Avrupa edebiyatında da son zamanların en yaygın teması taciz, istismar ve tecavüz… Dünya gündemini büyük oranda kaplamış bir konu bu… Başkalarının bedeni ve onunla kurulan ilişkinin yanı sıra kendi bedenlerimizle kurduğumuz ilişki de hayatın en önemli meselelerinden biri değil mi zaten?
Bedenler bu denli baskı altında olmasa, bedenler üzerinden bir hiyerarşi kurulmasa, birbirimizin bedenlerini böyle tehdit etmesek dünyanın daha iyi bir yer olabileceği kuşkusuz.

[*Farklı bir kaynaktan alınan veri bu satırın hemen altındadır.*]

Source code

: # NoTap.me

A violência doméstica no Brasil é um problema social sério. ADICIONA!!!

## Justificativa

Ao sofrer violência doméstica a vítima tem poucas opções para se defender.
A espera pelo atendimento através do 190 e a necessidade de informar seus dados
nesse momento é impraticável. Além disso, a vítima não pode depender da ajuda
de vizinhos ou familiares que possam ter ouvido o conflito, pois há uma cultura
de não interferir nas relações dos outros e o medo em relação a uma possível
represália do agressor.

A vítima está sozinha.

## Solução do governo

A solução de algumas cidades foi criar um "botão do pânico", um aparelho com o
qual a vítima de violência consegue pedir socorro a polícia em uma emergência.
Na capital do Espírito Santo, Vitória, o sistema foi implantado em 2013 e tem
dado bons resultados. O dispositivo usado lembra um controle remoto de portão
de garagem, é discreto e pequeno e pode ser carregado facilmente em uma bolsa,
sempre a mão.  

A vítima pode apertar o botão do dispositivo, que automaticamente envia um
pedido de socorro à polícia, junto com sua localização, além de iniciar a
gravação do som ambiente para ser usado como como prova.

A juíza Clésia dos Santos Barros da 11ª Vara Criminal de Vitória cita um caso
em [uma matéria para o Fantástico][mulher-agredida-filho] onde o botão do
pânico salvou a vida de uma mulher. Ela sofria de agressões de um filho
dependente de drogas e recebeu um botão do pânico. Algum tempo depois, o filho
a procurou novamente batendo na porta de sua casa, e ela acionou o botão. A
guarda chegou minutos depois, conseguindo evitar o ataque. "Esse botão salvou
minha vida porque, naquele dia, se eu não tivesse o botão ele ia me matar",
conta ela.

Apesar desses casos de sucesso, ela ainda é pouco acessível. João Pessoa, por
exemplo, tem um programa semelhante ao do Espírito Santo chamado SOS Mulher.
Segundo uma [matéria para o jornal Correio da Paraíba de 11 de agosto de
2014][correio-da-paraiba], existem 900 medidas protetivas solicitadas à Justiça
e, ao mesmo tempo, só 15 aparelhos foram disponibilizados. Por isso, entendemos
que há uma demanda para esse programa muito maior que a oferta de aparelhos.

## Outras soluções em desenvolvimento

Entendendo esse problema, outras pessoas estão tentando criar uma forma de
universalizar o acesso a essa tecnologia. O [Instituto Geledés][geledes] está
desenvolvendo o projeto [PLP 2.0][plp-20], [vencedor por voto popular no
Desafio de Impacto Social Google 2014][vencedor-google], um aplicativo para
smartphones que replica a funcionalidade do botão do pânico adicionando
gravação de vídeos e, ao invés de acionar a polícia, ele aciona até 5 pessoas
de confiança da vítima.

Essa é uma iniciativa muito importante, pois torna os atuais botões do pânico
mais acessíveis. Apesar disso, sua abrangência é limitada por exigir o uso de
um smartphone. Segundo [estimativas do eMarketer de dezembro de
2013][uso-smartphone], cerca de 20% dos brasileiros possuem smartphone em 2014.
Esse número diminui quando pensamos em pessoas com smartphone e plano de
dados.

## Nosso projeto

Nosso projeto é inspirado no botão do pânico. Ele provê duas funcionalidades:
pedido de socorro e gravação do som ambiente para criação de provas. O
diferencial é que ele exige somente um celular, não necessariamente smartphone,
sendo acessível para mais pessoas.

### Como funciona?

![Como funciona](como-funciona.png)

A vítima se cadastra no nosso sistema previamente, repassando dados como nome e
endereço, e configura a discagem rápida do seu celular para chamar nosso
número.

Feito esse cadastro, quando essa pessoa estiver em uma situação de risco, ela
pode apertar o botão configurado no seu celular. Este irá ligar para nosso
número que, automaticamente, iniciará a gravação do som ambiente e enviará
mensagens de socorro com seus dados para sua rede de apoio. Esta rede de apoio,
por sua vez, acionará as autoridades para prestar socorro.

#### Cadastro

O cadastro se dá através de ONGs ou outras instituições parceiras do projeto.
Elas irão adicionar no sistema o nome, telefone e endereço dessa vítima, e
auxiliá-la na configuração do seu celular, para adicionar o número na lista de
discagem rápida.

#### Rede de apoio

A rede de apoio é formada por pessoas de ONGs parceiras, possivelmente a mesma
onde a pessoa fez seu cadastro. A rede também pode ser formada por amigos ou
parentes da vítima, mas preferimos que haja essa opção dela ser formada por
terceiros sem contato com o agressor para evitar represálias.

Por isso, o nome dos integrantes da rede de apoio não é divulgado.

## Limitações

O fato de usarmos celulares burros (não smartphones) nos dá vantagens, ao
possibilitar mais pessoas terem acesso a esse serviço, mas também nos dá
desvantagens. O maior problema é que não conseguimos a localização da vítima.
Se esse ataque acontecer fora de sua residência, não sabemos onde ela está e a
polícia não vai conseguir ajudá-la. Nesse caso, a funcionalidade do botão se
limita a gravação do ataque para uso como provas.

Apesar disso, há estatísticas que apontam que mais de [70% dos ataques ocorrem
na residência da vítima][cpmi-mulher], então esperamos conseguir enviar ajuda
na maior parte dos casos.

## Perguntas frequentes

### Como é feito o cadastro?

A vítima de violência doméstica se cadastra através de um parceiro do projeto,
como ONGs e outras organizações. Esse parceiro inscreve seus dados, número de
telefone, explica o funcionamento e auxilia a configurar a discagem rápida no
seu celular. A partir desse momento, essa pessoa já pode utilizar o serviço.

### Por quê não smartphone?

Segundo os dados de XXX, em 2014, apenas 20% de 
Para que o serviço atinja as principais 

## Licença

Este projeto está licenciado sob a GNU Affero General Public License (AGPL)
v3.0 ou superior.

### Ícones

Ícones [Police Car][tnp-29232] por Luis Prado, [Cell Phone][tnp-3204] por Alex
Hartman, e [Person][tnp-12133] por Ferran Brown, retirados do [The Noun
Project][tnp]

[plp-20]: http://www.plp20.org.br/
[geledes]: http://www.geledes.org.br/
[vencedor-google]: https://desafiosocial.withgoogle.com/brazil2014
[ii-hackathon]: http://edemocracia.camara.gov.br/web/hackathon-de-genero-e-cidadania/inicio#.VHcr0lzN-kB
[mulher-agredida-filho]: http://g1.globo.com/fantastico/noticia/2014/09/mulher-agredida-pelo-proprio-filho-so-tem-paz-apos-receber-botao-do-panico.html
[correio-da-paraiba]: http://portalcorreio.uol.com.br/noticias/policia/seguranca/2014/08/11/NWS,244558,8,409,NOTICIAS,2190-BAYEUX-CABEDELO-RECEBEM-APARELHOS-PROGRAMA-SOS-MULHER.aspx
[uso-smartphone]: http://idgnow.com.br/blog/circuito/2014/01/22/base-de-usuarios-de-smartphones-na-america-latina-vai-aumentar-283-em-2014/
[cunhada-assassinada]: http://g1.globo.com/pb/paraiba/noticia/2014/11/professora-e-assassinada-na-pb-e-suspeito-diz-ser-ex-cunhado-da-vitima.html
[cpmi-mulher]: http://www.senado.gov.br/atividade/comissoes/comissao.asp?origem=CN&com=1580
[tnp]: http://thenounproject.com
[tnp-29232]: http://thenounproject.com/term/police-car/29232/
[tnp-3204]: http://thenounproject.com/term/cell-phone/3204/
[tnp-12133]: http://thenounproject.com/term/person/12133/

Geçenlerde bir arkadaşımla tecavüze karşı çıkan bazı kadınların sorunlu dilinden söz ediyorduk. Erkeklerin her an tecavüze hazır azgın bir güruh gibi gösterilmesi mesela… Arka planda cinsellik meselesine dair püriten yaklaşım var burada. Cinsellik kirli, yasak bir şey olarak görüldüğü, gösterildiği için tecavüz ya da benzeri sorunlar tetikleniyor bir yerde. Cinsellik güzeldir. Kötü olan bir başkasının bedeni üzerinde baskı oluşturmaktır.
Burada anahtar sözcük “rıza”dır bilindiği gibi. Karşı tarafın rızası varsa bu karşılıklı, güzel bir paylaşımdır; rıza yoksa taciz, zorlama varsa tecavüzdür. Bir kez rıza gösterilmişse ikinci kez ya da sonsuza kadar bu rıza oradadır anlamına gelmiyor ama bu. Artık rıza olmadığı halde cinselliğin sürdüğü yer ise evliliklerdir. Devletle yapılan bir sözleşmenin bu hakkı sonsuza dek verdiği varsayılır. Burada erkeğin baskıcı ve dayatmacı rolü de toplumsal cinsiyet hiyerarşisi ile bağlantılıdır. Kadınların mağduriyeti daha çok da bundan kaynaklanıyor.
İnsanın bedenine dair kararlarını kendisinin vermesi en önemli insan haklarından biri sayılmalı.
LGBT hakları bu açıdan çok önemli ve bu alandaki bir özgürleşme heteroseksüeller için de daha özgür bedenler, daha mutlu bir varoluş demek olacaktır. Pek çok eşcinsel kadın ve erkeğin evlilikler içinde aslında tercihi olmayan partnerini ne kadar mutsuz ettiği bilinen bir durum.
Adalet duygusu sahibi insanlar hayatta konu ne olursa olsun bir biçimde iyinin yolunu bulabilirler. Terazimiz yeterince hassas olmayabilir ve hatalar her zaman yapılabilecektir. Önemli olan başkalarının da bizim kendimiz için istediğimiz her şeye bizim kadar hakkı olduğunu teslim etmemiz.
Mesele bir kadın, erkek ya da üçüncü cins meselesinden öte bir demokratik varoluş meselesidir. Farklılıklarla bir armoni kurabilmektir. Kısacık hayatların çok kolay çözülebilecek bu sorunlar yüzünden kararması nasıl da acı.